§ DIRECTIONS FOR THIS TASK:
Those lines of the material below that fall between its first line and the line with "[ocssw]: https://oceandata.sci.gsfc.nasa.gov/ocssw", both included, are to be repeated exactly.

§ SUPPLIED MATERIAL:
_ _ _ _ _
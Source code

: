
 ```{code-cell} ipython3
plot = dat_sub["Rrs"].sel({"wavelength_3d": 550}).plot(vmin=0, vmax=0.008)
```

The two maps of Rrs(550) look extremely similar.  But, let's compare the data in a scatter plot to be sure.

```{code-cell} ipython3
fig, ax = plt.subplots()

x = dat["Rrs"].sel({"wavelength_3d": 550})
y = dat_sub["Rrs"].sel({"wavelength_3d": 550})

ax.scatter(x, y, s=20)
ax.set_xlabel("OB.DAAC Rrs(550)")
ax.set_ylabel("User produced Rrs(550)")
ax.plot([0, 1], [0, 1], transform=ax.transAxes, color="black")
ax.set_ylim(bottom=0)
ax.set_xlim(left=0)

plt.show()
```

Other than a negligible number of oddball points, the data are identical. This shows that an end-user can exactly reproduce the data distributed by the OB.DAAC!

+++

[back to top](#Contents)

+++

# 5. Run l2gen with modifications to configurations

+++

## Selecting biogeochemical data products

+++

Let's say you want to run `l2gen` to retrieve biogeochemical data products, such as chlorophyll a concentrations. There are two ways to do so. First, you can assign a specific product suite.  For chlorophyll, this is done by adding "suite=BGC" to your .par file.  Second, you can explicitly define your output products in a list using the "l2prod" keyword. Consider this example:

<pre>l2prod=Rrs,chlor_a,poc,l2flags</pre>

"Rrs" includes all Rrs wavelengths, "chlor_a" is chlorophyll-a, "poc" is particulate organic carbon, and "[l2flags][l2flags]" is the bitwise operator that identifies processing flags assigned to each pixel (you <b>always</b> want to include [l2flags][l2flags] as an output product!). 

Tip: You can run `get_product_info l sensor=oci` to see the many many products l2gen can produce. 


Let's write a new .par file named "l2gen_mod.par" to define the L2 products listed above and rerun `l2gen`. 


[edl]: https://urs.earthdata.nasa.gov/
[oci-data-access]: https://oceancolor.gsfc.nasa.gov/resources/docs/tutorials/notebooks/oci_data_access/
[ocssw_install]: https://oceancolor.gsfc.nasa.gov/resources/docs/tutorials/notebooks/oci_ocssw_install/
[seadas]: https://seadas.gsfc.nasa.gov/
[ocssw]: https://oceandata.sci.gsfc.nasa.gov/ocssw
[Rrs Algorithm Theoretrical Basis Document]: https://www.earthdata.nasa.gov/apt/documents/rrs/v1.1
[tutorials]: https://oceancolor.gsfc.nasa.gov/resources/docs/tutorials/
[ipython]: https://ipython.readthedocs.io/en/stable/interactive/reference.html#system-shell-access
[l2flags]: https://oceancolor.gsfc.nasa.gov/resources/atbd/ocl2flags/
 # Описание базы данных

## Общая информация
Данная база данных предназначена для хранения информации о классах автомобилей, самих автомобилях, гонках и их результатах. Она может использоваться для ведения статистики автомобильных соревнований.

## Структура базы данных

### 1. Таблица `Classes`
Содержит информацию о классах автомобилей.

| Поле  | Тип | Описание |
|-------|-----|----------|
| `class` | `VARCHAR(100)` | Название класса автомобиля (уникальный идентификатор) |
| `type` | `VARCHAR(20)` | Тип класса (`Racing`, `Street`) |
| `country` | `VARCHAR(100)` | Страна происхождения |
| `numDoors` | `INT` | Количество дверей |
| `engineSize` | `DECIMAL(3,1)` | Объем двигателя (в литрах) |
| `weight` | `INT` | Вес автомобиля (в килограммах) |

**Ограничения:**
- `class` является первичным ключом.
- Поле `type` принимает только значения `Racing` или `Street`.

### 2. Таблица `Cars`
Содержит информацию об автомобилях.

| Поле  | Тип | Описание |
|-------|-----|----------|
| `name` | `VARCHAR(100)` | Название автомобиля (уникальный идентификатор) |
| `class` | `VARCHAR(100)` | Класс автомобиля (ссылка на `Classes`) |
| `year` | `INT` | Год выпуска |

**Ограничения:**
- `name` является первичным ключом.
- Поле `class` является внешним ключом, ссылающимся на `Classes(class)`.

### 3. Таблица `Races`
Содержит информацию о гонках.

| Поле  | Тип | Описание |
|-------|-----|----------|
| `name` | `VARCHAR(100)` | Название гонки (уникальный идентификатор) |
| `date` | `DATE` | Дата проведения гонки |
_ _ _ _ _
§ RESULT OF THE EXERCISE:
Source code

:
 ```{code-cell} ipython3
plot = dat_sub["Rrs"].sel({"wavelength_3d": 550}).plot(vmin=0, vmax=0.008)
```

The two maps of Rrs(550) look extremely similar.  But, let's compare the data in a scatter plot to be sure.

```{code-cell} ipython3
fig, ax = plt.subplots()

x = dat["Rrs"].sel({"wavelength_3d": 550})
y = dat_sub["Rrs"].sel({"wavelength_3d": 550})

ax.scatter(x, y, s=20)
ax.set_xlabel("OB.DAAC Rrs(550)")
ax.set_ylabel("User produced Rrs(550)")
ax.plot([0, 1], [0, 1], transform=ax.transAxes, color="black")
ax.set_ylim(bottom=0)
ax.set_xlim(left=0)

plt.show()
```

Other than a negligible number of oddball points, the data are identical. This shows that an end-user can exactly reproduce the data distributed by the OB.DAAC!

+++

[back to top](#Contents)

+++

# 5. Run l2gen with modifications to configurations

+++

## Selecting biogeochemical data products

+++

Let's say you want to run `l2gen` to retrieve biogeochemical data products, such as chlorophyll a concentrations. There are two ways to do so. First, you can assign a specific product suite.  For chlorophyll, this is done by adding "suite=BGC" to your .par file.  Second, you can explicitly define your output products in a list using the "l2prod" keyword. Consider this example:

<pre>l2prod=Rrs,chlor_a,poc,l2flags</pre>

"Rrs" includes all Rrs wavelengths, "chlor_a" is chlorophyll-a, "poc" is particulate organic carbon, and "[l2flags][l2flags]" is the bitwise operator that identifies processing flags assigned to each pixel (you <b>always</b> want to include [l2flags][l2flags] as an output product!). 

Tip: You can run `get_product_info l sensor=oci` to see the many many products l2gen can produce. 


Let's write a new .par file named "l2gen_mod.par" to define the L2 products listed above and rerun `l2gen`. 


[edl]: https://urs.earthdata.nasa.gov/
[oci-data-access]: https://oceancolor.gsfc.nasa.gov/resources/docs/tutorials/notebooks/oci_data_access/
[ocssw_install]: https://oceancolor.gsfc.nasa.gov/resources/docs/tutorials/notebooks/oci_ocssw_install/
[seadas]: https://seadas.gsfc.nasa.gov/
[ocssw]: https://oceandata.sci.gsfc.nasa.gov/ocssw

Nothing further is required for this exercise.